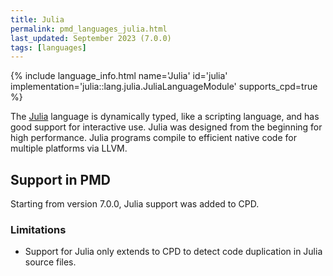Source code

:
 ```yaml
---
title: Julia 
permalink: pmd_languages_julia.html
last_updated: September 2023 (7.0.0)
tags: [languages]
---
```


{% include language_info.html name='Julia' id='julia' implementation='julia::lang.julia.JuliaLanguageModule' supports_cpd=true %}

The [Julia](https://julialang.org/) language is dynamically typed, like a scripting language,
and has good support for interactive use. 
Julia was designed from the beginning for high performance.
Julia programs compile to efficient native code for multiple platforms via LLVM.

## Support in PMD
Starting from version 7.0.0, Julia support was added to CPD.

### Limitations
- Support for Julia only extends to CPD to detect code duplication in Julia source files.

# Assignment
Only the number is wanted: how many lines of these entries contain the string "html"?

# Solution for this problem
2